- _ASSIGNMENT_: Show each line of the data below in which "mathbb" occurs.

┌─ RECORDS FOR THE TASK

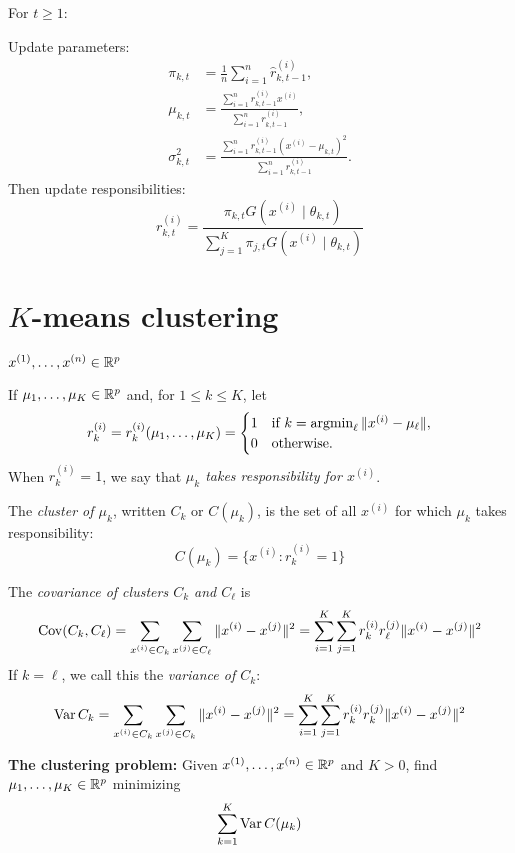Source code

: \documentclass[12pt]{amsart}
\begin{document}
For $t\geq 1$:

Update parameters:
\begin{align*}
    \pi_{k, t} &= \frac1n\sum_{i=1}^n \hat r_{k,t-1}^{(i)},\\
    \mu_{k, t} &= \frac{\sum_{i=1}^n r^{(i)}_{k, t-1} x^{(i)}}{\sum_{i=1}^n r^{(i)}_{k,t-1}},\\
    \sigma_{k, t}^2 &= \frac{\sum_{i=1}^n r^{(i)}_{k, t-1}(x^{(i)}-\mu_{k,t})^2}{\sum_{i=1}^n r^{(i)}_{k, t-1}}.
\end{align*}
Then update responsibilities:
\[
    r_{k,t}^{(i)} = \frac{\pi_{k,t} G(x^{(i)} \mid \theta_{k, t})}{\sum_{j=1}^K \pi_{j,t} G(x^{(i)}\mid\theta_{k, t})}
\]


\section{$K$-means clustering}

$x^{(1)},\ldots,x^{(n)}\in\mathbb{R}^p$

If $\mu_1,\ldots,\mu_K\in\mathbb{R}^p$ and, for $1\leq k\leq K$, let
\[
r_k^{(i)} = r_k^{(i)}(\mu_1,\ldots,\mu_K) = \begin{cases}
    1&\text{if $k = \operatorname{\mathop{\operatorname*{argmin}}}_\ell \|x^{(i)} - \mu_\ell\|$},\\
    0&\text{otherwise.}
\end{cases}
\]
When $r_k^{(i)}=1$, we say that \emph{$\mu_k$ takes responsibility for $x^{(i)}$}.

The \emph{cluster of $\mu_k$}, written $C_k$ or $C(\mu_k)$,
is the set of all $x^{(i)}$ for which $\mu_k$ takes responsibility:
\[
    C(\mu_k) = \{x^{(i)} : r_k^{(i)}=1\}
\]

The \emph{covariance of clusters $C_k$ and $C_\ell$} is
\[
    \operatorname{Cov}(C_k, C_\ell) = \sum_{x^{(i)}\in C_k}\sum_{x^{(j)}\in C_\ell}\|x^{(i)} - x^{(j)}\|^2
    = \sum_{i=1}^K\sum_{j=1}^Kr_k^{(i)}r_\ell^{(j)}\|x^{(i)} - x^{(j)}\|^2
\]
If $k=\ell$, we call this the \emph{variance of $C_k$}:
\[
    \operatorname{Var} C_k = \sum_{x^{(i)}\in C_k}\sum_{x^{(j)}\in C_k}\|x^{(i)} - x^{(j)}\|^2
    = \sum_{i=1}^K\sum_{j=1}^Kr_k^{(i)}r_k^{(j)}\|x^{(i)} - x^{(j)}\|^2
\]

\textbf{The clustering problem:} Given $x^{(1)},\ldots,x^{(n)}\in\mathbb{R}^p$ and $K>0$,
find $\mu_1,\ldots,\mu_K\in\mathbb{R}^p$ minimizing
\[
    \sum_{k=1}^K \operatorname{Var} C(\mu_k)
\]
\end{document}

└─

- _RESPONSE_:
$x^{(1)},\ldots,x^{(n)}\in\mathbb{R}^p$
If $\mu_1,\ldots,\mu_K\in\mathbb{R}^p$ and, for $1\leq k\leq K$, let
\textbf{The clustering problem:} Given $x^{(1)},\ldots,x^{(n)}\in\mathbb{R}^p$ and $K>0$,
find $\mu_1,\ldots,\mu_K\in\mathbb{R}^p$ minimizing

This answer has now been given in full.